Years of woeful scrutiny by parliament have resulted in a government that seeks primarily to serve itself. Bureaucratic convenience is first and foremost in the minds of ministers who are incapable of recognising the difference between the public interest and bureaucratic self-interest.
Data protection has never been taken seriously by Whitehall. The UK Government chose to exempt itself from the Data Protection Act rather than burden itself with the duty of care that is owed to citizens. As Christine Grahame, the SNP MSP, has just discovered, DVLA has been profiting handsomely from the sale of driver details: more than five million driver records have been sold to private companies since 2002.

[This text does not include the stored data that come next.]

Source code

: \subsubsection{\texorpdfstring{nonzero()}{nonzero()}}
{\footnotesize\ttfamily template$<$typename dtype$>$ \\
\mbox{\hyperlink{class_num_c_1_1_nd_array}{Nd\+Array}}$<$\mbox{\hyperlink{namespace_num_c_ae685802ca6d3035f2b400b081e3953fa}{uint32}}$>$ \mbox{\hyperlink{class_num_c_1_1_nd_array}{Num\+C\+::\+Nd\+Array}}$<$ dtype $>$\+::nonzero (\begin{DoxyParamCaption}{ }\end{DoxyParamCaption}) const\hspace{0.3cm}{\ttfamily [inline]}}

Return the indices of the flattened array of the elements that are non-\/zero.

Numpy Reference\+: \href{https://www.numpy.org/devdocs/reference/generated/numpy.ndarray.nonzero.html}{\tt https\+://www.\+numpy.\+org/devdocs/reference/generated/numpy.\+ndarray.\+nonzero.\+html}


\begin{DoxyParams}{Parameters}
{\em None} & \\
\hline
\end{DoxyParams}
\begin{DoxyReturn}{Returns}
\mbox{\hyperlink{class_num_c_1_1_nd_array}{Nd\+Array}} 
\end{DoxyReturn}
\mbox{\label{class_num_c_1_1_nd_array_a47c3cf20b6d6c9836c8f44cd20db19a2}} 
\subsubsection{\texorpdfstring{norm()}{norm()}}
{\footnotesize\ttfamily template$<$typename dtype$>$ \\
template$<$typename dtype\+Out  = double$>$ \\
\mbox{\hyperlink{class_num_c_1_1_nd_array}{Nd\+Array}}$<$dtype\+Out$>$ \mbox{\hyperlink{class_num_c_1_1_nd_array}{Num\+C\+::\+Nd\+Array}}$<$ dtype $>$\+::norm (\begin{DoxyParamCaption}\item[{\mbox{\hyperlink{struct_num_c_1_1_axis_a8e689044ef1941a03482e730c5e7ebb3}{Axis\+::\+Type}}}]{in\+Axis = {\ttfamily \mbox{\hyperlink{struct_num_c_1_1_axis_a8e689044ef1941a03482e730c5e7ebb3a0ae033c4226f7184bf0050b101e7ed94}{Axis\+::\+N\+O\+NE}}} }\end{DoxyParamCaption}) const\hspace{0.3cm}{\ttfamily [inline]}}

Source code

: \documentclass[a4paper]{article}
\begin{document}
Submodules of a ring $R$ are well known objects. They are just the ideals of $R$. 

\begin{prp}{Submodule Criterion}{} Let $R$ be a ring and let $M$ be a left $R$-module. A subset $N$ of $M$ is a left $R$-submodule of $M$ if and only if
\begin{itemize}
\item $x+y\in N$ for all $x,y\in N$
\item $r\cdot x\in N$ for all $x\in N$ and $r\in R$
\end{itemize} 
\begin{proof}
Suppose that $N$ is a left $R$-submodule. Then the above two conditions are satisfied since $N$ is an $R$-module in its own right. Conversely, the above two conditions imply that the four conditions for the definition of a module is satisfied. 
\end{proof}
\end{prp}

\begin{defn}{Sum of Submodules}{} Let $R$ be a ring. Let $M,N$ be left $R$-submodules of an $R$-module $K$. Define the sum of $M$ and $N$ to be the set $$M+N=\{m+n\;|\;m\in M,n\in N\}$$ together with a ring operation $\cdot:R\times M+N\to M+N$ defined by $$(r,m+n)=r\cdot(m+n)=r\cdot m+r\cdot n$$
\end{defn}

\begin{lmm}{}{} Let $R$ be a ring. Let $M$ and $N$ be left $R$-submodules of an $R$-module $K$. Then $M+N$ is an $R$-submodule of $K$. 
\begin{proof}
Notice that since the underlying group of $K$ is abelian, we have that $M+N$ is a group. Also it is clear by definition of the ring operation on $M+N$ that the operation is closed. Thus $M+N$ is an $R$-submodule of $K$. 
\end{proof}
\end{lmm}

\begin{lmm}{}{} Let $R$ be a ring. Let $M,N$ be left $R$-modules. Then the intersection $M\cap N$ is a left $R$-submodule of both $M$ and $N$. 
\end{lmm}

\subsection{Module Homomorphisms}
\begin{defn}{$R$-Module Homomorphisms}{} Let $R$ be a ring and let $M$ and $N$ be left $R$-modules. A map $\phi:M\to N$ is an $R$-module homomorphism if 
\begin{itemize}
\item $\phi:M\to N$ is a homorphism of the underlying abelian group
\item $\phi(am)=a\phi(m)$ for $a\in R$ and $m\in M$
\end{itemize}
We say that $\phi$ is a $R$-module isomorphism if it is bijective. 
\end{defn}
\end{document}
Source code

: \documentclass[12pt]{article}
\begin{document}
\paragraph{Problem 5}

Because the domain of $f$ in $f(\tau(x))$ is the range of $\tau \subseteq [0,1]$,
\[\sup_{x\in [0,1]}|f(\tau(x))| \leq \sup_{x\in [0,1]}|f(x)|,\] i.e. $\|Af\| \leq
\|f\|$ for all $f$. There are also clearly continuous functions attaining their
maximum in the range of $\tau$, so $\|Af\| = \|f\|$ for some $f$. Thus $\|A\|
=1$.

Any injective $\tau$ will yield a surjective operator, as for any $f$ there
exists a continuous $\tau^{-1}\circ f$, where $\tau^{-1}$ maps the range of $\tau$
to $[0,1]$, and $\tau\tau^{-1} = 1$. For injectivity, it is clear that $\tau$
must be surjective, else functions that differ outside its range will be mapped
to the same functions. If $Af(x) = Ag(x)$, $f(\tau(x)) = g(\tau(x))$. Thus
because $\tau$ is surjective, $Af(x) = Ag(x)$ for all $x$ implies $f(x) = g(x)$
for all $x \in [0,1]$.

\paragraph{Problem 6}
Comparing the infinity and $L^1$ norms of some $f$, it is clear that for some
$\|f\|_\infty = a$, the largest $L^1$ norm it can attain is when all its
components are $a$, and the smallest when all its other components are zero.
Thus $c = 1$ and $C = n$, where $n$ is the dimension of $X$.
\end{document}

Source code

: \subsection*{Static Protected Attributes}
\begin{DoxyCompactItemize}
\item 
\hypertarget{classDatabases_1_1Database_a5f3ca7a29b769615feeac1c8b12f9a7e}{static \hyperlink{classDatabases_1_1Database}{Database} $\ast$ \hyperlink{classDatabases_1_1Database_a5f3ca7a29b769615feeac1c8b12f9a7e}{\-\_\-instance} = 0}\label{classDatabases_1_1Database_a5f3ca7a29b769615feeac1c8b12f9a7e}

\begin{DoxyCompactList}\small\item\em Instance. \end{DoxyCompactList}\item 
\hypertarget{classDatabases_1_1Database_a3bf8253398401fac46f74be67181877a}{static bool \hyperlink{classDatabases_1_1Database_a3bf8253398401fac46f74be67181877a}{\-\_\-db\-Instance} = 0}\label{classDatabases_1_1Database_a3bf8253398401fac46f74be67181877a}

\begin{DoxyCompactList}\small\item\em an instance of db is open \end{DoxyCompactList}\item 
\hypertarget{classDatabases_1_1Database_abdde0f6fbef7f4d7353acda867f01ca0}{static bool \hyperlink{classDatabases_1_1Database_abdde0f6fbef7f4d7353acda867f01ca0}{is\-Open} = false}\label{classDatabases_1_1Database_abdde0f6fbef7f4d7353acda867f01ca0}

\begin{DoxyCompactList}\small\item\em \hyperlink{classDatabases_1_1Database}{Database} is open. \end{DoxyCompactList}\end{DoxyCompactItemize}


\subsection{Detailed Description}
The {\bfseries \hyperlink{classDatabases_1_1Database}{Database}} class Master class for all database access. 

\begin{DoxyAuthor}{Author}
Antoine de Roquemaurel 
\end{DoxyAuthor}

At the heart of government policy is the Transformational Government agenda, the deliberate aim of which is vastly to increase data-sharing while stripping away the minimal protections that currently exist. It is an agenda that serves bureaucrats rather than the needs of citizens.
Ministers talk of protecting our identities, but like all protection rackets, the national ID scheme is designed to benefit the racketeers, not the public.
Geraint Bevan, NO2ID Scotland, 3e Grovepark Gardens, Glasgow.